WORK REQUEST: Among the records that follow, find each line holding the word "personal" and copy it.

DATA RECORDS:
--- START ---
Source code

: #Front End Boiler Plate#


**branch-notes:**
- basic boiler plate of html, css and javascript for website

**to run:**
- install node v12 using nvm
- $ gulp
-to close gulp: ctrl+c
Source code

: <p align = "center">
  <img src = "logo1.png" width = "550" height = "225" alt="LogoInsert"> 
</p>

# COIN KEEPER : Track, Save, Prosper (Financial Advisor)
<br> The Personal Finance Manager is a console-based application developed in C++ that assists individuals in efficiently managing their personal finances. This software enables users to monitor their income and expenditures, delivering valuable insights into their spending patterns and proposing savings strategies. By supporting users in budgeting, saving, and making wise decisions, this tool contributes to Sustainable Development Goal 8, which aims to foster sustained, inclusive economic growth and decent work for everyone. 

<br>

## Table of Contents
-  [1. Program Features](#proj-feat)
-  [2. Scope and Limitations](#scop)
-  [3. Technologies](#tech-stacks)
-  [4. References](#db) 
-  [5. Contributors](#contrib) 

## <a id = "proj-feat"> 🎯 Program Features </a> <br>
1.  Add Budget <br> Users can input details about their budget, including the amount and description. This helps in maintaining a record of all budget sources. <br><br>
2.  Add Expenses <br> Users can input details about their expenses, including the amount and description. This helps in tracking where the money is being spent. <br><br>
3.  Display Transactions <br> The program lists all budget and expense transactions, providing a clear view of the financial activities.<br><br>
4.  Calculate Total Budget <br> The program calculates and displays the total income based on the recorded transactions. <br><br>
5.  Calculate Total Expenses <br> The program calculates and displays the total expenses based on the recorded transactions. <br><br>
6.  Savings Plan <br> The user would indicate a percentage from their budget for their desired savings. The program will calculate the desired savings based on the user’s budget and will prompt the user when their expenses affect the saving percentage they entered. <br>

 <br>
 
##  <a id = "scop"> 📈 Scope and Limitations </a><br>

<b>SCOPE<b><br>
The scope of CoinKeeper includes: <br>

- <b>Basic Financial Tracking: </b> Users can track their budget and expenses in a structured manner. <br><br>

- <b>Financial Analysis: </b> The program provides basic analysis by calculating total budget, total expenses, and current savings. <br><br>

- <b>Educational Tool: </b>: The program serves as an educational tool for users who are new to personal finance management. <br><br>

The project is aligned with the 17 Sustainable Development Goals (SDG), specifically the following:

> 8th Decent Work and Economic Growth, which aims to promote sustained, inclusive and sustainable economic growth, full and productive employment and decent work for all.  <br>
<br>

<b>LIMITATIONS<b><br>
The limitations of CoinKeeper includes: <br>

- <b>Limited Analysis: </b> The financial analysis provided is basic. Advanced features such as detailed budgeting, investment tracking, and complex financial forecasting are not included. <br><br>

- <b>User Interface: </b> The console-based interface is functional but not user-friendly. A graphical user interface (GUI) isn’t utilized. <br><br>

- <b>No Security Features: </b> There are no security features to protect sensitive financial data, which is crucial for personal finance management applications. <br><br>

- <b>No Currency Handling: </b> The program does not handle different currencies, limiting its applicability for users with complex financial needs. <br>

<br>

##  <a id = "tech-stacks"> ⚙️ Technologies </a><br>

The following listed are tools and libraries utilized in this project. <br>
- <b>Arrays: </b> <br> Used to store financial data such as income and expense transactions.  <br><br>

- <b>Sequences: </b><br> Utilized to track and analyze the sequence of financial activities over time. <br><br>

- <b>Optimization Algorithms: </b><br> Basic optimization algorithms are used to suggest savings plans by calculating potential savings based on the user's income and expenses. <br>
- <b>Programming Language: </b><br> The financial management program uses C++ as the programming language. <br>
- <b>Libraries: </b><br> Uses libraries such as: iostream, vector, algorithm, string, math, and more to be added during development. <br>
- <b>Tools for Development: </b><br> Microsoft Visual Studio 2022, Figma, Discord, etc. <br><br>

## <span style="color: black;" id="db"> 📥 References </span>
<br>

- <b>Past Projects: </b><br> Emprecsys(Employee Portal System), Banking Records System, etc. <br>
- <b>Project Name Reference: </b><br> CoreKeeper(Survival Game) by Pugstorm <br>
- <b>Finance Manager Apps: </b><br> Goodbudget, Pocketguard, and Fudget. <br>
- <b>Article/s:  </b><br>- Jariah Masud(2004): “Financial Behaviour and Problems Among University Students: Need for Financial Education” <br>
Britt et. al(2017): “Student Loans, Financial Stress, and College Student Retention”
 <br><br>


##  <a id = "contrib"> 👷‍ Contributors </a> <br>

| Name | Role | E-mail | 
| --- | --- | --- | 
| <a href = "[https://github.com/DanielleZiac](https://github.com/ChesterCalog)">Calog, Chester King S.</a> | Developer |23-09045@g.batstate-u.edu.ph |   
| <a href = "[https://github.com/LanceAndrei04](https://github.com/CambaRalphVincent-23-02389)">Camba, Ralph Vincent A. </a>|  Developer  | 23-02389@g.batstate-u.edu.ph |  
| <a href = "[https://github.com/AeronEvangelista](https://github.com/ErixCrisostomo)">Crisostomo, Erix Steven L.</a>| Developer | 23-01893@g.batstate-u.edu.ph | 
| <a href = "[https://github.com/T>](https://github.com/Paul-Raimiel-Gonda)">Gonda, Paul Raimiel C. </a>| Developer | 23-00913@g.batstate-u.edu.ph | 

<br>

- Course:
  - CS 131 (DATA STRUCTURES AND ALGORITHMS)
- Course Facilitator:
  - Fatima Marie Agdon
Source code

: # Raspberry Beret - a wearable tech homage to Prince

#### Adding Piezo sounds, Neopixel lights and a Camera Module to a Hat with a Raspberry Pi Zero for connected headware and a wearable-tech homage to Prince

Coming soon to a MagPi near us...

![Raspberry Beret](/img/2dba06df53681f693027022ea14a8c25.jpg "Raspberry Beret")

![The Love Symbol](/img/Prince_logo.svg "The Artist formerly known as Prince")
--- END ---
RESULT FOR THIS EXERCISE:
<br> The Personal Finance Manager is a console-based application developed in C++ that assists individuals in efficiently managing their personal finances. This software enables users to monitor their income and expenditures, delivering valuable insights into their spending patterns and proposing savings strategies. By supporting users in budgeting, saving, and making wise decisions, this tool contributes to Sustainable Development Goal 8, which aims to foster sustained, inclusive economic growth and decent work for everyone. 
- <b>Educational Tool: </b>: The program serves as an educational tool for users who are new to personal finance management. <br><br>
- <b>No Security Features: </b> There are no security features to protect sensitive financial data, which is crucial for personal finance management applications. <br><br>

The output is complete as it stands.